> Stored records
:::::

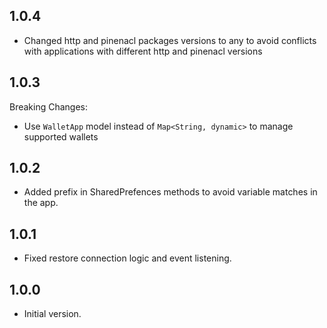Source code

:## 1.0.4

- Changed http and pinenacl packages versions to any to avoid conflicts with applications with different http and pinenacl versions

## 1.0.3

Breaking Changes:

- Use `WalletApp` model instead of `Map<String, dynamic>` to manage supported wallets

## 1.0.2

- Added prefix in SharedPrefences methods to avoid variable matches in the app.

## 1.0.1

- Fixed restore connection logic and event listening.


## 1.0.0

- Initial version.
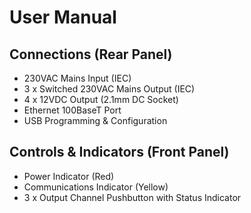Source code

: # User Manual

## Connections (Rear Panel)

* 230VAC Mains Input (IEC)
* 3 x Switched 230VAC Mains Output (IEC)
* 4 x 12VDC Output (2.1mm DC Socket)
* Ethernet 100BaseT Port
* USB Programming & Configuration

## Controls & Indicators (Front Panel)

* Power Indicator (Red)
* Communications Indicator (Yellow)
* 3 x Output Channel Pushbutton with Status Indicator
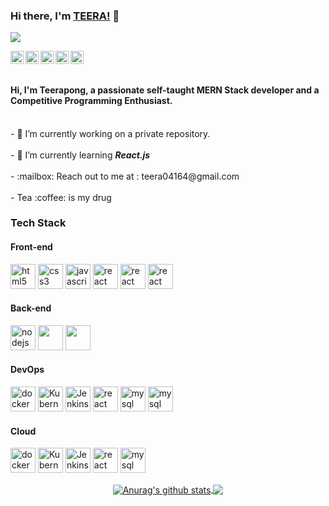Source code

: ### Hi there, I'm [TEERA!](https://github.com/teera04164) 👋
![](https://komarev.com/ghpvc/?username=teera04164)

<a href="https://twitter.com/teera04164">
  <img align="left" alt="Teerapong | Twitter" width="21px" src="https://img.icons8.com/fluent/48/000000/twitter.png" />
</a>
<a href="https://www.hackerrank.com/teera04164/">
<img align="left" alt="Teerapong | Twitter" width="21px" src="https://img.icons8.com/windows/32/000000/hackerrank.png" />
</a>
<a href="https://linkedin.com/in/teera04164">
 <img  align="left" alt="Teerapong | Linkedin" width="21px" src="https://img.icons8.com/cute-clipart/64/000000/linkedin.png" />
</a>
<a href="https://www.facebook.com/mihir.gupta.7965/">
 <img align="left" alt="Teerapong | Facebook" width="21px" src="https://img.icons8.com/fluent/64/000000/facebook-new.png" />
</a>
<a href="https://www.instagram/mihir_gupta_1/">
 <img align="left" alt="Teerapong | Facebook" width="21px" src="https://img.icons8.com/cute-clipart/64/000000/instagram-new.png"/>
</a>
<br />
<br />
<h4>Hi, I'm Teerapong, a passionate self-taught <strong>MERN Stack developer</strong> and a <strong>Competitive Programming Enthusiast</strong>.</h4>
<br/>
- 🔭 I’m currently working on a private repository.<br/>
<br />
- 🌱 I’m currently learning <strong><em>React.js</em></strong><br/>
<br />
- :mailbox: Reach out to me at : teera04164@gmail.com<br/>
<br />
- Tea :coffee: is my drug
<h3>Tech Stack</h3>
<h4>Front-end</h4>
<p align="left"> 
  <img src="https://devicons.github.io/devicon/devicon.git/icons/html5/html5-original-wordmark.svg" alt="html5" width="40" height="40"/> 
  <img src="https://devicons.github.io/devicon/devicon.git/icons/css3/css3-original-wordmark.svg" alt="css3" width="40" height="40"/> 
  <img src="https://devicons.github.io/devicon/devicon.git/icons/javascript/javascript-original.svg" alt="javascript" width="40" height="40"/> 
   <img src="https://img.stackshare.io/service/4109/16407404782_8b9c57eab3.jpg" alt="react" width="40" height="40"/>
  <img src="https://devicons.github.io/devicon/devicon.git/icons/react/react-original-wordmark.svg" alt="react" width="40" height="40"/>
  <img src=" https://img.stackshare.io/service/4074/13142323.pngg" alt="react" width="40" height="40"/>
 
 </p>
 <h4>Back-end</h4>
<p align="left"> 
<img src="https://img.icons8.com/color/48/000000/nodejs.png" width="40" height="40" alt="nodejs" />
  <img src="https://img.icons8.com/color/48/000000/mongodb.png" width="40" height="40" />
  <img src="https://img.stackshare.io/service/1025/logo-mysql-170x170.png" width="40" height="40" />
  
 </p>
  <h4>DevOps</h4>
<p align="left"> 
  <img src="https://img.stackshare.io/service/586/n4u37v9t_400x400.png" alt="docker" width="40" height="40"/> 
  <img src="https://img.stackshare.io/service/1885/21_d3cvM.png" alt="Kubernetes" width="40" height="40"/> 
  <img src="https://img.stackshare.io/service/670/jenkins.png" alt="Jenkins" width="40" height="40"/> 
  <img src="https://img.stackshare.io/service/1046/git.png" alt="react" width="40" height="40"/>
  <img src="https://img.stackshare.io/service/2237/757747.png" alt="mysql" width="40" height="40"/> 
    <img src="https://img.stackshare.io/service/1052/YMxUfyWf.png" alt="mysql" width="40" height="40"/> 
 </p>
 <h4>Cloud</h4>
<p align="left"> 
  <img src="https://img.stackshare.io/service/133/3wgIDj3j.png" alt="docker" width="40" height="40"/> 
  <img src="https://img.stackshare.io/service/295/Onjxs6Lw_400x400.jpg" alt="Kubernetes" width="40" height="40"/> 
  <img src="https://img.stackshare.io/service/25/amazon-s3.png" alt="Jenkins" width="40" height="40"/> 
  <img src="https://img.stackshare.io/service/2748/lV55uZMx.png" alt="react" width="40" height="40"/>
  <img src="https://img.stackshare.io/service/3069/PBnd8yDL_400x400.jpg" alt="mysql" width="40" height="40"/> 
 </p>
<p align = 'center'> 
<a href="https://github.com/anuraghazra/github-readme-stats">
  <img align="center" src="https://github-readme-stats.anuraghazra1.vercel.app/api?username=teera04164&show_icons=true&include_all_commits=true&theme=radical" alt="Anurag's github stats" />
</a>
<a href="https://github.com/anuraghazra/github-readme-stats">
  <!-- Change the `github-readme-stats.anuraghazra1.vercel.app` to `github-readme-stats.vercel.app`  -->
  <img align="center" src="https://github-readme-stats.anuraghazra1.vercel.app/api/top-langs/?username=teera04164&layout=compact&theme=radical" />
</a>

:::::

> Goal of the exercise
Output the records above exactly, omitting the pictures.

> Result
Source code

:## 1.0.4

- Changed http and pinenacl packages versions to any to avoid conflicts with applications with different http and pinenacl versions

## 1.0.3

Breaking Changes:

- Use `WalletApp` model instead of `Map<String, dynamic>` to manage supported wallets

## 1.0.2

- Added prefix in SharedPrefences methods to avoid variable matches in the app.

## 1.0.1

- Fixed restore connection logic and event listening.


## 1.0.0

- Initial version.
Source code

: # User Manual

## Connections (Rear Panel)

* 230VAC Mains Input (IEC)
* 3 x Switched 230VAC Mains Output (IEC)
* 4 x 12VDC Output (2.1mm DC Socket)
* Ethernet 100BaseT Port
* USB Programming & Configuration

## Controls & Indicators (Front Panel)

* Power Indicator (Red)
* Communications Indicator (Yellow)
* 3 x Output Channel Pushbutton with Status Indicator
Source code

: ### Hi there, I'm [TEERA!](https://github.com/teera04164) 👋
![](https://komarev.com/ghpvc/?username=teera04164)

<a href="https://twitter.com/teera04164">
  <img align="left" alt="Teerapong | Twitter" width="21px" src="https://img.icons8.com/fluent/48/000000/twitter.png" />
</a>
<a href="https://www.hackerrank.com/teera04164/">
<img align="left" alt="Teerapong | Twitter" width="21px" src="https://img.icons8.com/windows/32/000000/hackerrank.png" />
</a>
<a href="https://linkedin.com/in/teera04164">
 <img  align="left" alt="Teerapong | Linkedin" width="21px" src="https://img.icons8.com/cute-clipart/64/000000/linkedin.png" />
</a>
<a href="https://www.facebook.com/mihir.gupta.7965/">
 <img align="left" alt="Teerapong | Facebook" width="21px" src="https://img.icons8.com/fluent/64/000000/facebook-new.png" />
</a>
<a href="https://www.instagram/mihir_gupta_1/">
 <img align="left" alt="Teerapong | Facebook" width="21px" src="https://img.icons8.com/cute-clipart/64/000000/instagram-new.png"/>
</a>
<br />
<br />
<h4>Hi, I'm Teerapong, a passionate self-taught <strong>MERN Stack developer</strong> and a <strong>Competitive Programming Enthusiast</strong>.</h4>
<br/>
- 🔭 I’m currently working on a private repository.<br/>
<br />
- 🌱 I’m currently learning <strong><em>React.js</em></strong><br/>
<br />
- :mailbox: Reach out to me at : teera04164@gmail.com<br/>
<br />
- Tea :coffee: is my drug
<h3>Tech Stack</h3>
<h4>Front-end</h4>
<p align="left"> 
  <img src="https://devicons.github.io/devicon/devicon.git/icons/html5/html5-original-wordmark.svg" alt="html5" width="40" height="40"/> 
  <img src="https://devicons.github.io/devicon/devicon.git/icons/css3/css3-original-wordmark.svg" alt="css3" width="40" height="40"/> 
  <img src="https://devicons.github.io/devicon/devicon.git/icons/javascript/javascript-original.svg" alt="javascript" width="40" height="40"/> 
   <img src="https://img.stackshare.io/service/4109/16407404782_8b9c57eab3.jpg" alt="react" width="40" height="40"/>
  <img src="https://devicons.github.io/devicon/devicon.git/icons/react/react-original-wordmark.svg" alt="react" width="40" height="40"/>
  <img src=" https://img.stackshare.io/service/4074/13142323.pngg" alt="react" width="40" height="40"/>
 
 </p>
 <h4>Back-end</h4>
<p align="left"> 
<img src="https://img.icons8.com/color/48/000000/nodejs.png" width="40" height="40" alt="nodejs" />
  <img src="https://img.icons8.com/color/48/000000/mongodb.png" width="40" height="40" />
  <img src="https://img.stackshare.io/service/1025/logo-mysql-170x170.png" width="40" height="40" />
  
 </p>
  <h4>DevOps</h4>
<p align="left"> 
  <img src="https://img.stackshare.io/service/586/n4u37v9t_400x400.png" alt="docker" width="40" height="40"/> 
  <img src="https://img.stackshare.io/service/1885/21_d3cvM.png" alt="Kubernetes" width="40" height="40"/> 
  <img src="https://img.stackshare.io/service/670/jenkins.png" alt="Jenkins" width="40" height="40"/> 
  <img src="https://img.stackshare.io/service/1046/git.png" alt="react" width="40" height="40"/>
  <img src="https://img.stackshare.io/service/2237/757747.png" alt="mysql" width="40" height="40"/> 
    <img src="https://img.stackshare.io/service/1052/YMxUfyWf.png" alt="mysql" width="40" height="40"/> 
 </p>
 <h4>Cloud</h4>
<p align="left"> 
  <img src="https://img.stackshare.io/service/133/3wgIDj3j.png" alt="docker" width="40" height="40"/> 
  <img src="https://img.stackshare.io/service/295/Onjxs6Lw_400x400.jpg" alt="Kubernetes" width="40" height="40"/> 
  <img src="https://img.stackshare.io/service/25/amazon-s3.png" alt="Jenkins" width="40" height="40"/> 
  <img src="https://img.stackshare.io/service/2748/lV55uZMx.png" alt="react" width="40" height="40"/>
  <img src="https://img.stackshare.io/service/3069/PBnd8yDL_400x400.jpg" alt="mysql" width="40" height="40"/> 
 </p>
<p align = 'center'> 
<a href="https://github.com/anuraghazra/github-readme-stats">
  <img align="center" src="https://github-readme-stats.anuraghazra1.vercel.app/api?username=teera04164&show_icons=true&include_all_commits=true&theme=radical" alt="Anurag's github stats" />
</a>
<a href="https://github.com/anuraghazra/github-readme-stats">
  <!-- Change the `github-readme-stats.anuraghazra1.vercel.app` to `github-readme-stats.vercel.app`  -->
  <img align="center" src="https://github-readme-stats.anuraghazra1.vercel.app/api/top-langs/?username=teera04164&layout=compact&theme=radical" />
</a>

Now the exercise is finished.